24

I am looking for something like:

ls | ask_yes_no_for_each_file | chmod +x the_files_approved

Or similar syntax.

Also could work on other commands that you want individual confirmation for.

2 Answers 2

45

This does what you are looking for:

find . -maxdepth 1 -type f -print0 | xargs -L1 -p0 chmod +x

This uses find rather than ls because, generally, parsing ls output is unreliable. This form, using find, however, will work with filenames even if they contain newlines or other difficult characters.

Explanation

  • find . -maxdepth 1 -type f -print0

    This selects the files. This can be customized using any of find's many options. The option print0 tells find to print the file names in a null-separated list. This is the only reliable to transmit lists of file names.

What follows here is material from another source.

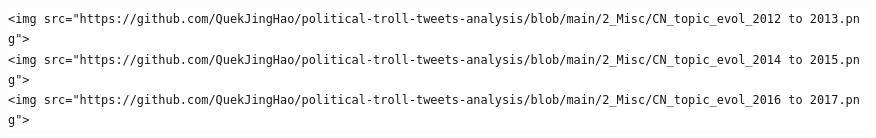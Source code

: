     <img src="https://github.com/QuekJingHao/political-troll-tweets-analysis/blob/main/2_Misc/CN_topic_evol_2012 to 2013.png">
    <img src="https://github.com/QuekJingHao/political-troll-tweets-analysis/blob/main/2_Misc/CN_topic_evol_2014 to 2015.png">
    <img src="https://github.com/QuekJingHao/political-troll-tweets-analysis/blob/main/2_Misc/CN_topic_evol_2016 to 2017.png">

  • xargs -L1 -p0 chmod +x

    This takes the null-separated list of file names generated by find and applies your command to them.

The -L1 option tells xargs to work on only one file name at a time. The -p option tells xargs to prompt for approval before continuing. The -0 option tells xargs to use the null character as the delimiter between file names.

[I was unaware of the -p option to xargs until @kwan pointed it out.]

3
  • You can make the find command POSIX compatible by using -exec printf '%s\0' {} +. Don't think there's any way to make the whole thing POSIX compatible though.
    – l0b0
    Jan 23, 2015 at 14:25
  • This syntax gives me a warning find: warning: you have specified the -maxdepth option after a non-option argument -type, but options are not positional (-maxdepth affects tests specified before it as well as those specified after it). Please specify options before other arguments. So it works with the -maxdepth 1 before the -type f, as: find . -maxdepth 1 -type f -print0 | xargs -L1 -p0 chmod +x.
    – Harvey
    Jan 25, 2015 at 0:13
  • @Harvey You are correct: I updated the answer to remove that warning.
    – John1024
    Jan 25, 2015 at 1:53
25

You can use xargs.

eg:

ls|xargs -I path -p chmod +x path

Option -p: Prompt the user about whether to run each command line and read a line from the terminal. Only run the command line if the response starts with 'y' or 'Y'.

7
  • 1
    +1 I like your use of xargs -p so much that I will copy it.
    – John1024
    Jan 23, 2015 at 7:02
  • 1
    Perfect! And very simple way to make most any command interactive. Thanks.
    – Harvey
    Jan 23, 2015 at 7:18
  • 21
    Don't parse ls.
    – Kroltan
    Jan 23, 2015 at 11:51
  • @Kroltan - why would anyone would use a newline in a file name?
    – nbubis
    Jan 24, 2015 at 11:25
  • 1
    @nbubis It can happen: go to a terminal and type touch "a very long file name and press enter. See the line continuation and simply type the closing quote and press enter again. tadaa, newline in filename. Out of laziness to retype a long filename.